HINT: Start by assume you have two solutions $u_{1}$ and $u_{2}$ for the given problem, and show that $u=u_{1}-u_{2}$ is identically 0, because $u$ satisfies $u_{t}=\Delta u$, with $u$ having 0 boundary data. The trick to showing $u$ is the zero function is to integrate $u_{t}-\Delta u$ against $u$, for example, and use something like $ u \Delta u = \nabla\cdot (u\nabla u)-\nabla u\cdot\nabla u$. Then follow your nose using Calculus identities and use the fact that you have 0 boundary data.
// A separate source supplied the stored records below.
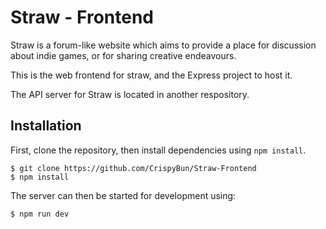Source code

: # Straw - Frontend
Straw is a forum-like website which aims to provide a place for discussion about indie games, or for sharing creative endeavours.

This is the web frontend for straw, and the Express project to host it.

The API server for Straw is located in another respository.

## Installation
First, clone the repository, then install dependencies using `npm install`.
```
$ git clone https://github.com/CrispyBun/Straw-Frontend
$ npm install
```
The server can then be started for development using:
```
$ npm run dev
```
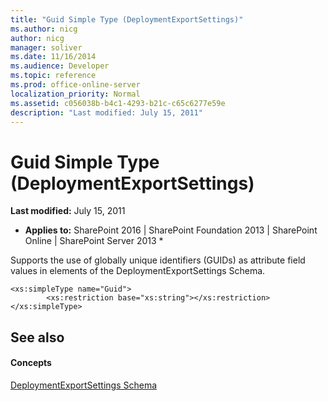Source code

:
 ```yaml
---
title: "Guid Simple Type (DeploymentExportSettings)"
ms.author: nicg
author: nicg
manager: soliver
ms.date: 11/16/2014
ms.audience: Developer
ms.topic: reference
ms.prod: office-online-server
localization_priority: Normal
ms.assetid: c056038b-b4c1-4293-b21c-c65c6277e59e
description: "Last modified: July 15, 2011"
---
```


# Guid Simple Type (DeploymentExportSettings)

 **Last modified:** July 15, 2011 
  
 * **Applies to:** SharePoint 2016 | SharePoint Foundation 2013 | SharePoint Online | SharePoint Server 2013 * 
  
Supports the use of globally unique identifiers (GUIDs) as attribute field values in elements of the DeploymentExportSettings Schema.
  
```
<xs:simpleType name="Guid">
        <xs:restriction base="xs:string"></xs:restriction>
</xs:simpleType>

```

## See also

#### Concepts

[DeploymentExportSettings Schema](deploymentexportsettings-schema.md)

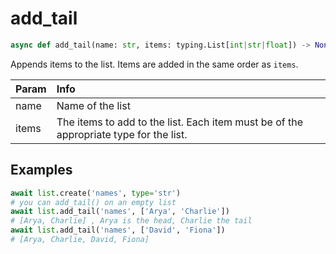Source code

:# add_tail

```py
async def add_tail(name: str, items: typing.List[int|str|float]) -> None
```
Appends items to the list. Items are added in the same order as `items`.

|Param|Info|
|:---|:---|
|name|Name of the list|
|items|The items to add to the list. Each item must be of the appropriate type for the list.|

## Examples

```py
await list.create('names', type='str')
# you can add_tail() on an empty list
await list.add_tail('names', ['Arya', 'Charlie'])
# [Arya, Charlie] , Arya is the head, Charlie the tail
await list.add_tail('names', ['David', 'Fiona'])
# [Arya, Charlie, David, Fiona]
```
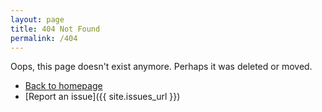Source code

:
 ```yaml
---
layout: page
title: 404 Not Found
permalink: /404
---
```


Oops, this page doesn't exist anymore. Perhaps it was deleted or moved.

* [Back to homepage](/)
* [Report an issue]({{ site.issues_url }})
So suppose $u_{1}$ and $u_{2}$ are solutions of the problem. Then $u=u_{1}-u_{2}$ satisfies
$$
u_{t}-\Delta u = 0,\;\;\; \frac{\partial u}{\partial\nu}=0 \mbox{ on } \partial U \times [0,T], \;\;\; u = 0 \mbox{ on } U \times \{ t= 0\}.
$$
Therefore,
$$
0=\int_{U}uu_{t}-u\Delta u\,dx = \int_{U}uu_{t}-\nabla\cdot(u\nabla u)+|\nabla u|^{2}\,dx
$$
$$ = \int_{U}uu_{t}+|\nabla u|^{2}\,dx-\int_{\partial U}u\frac{\partial u}{\partial\nu}\,dS(x),
$$
where $dS$ is the surface area element on $\partial U$. (This is Gauss' Divergence Theorem.) Because $\frac{\partial u}{\partial \nu}=0$ on $\partial U$ and $2uu_{t}=(u^{2})_{t}$, the above becomes
$$
0 = \int_{U}\frac{1}{2}\frac{\partial}{\partial t}u^{2}+|\nabla u|^{2}dx
$$
Now integrate the above on $[0,t']$ for any $0 \le t' \le T$, and use the fact that $u(x,t)|_{t=0}=0$:
$$
0 = \int_{U}\frac{1}{2}|u(x,t')|^{2}\,dx +\int_{0}^{t'}\int_{U}|\nabla u(x,t)|^{2}dxdt.
$$
Both terms on the right are non-negative and, therefore, both must be separately 0. Just considering the first term leads to the conclusion that $u=0$ for all $x \in U$ and $0 \le t' \le T$ because $u$ is continuous. Therefore $u_{1}=u_{2}$ as desired.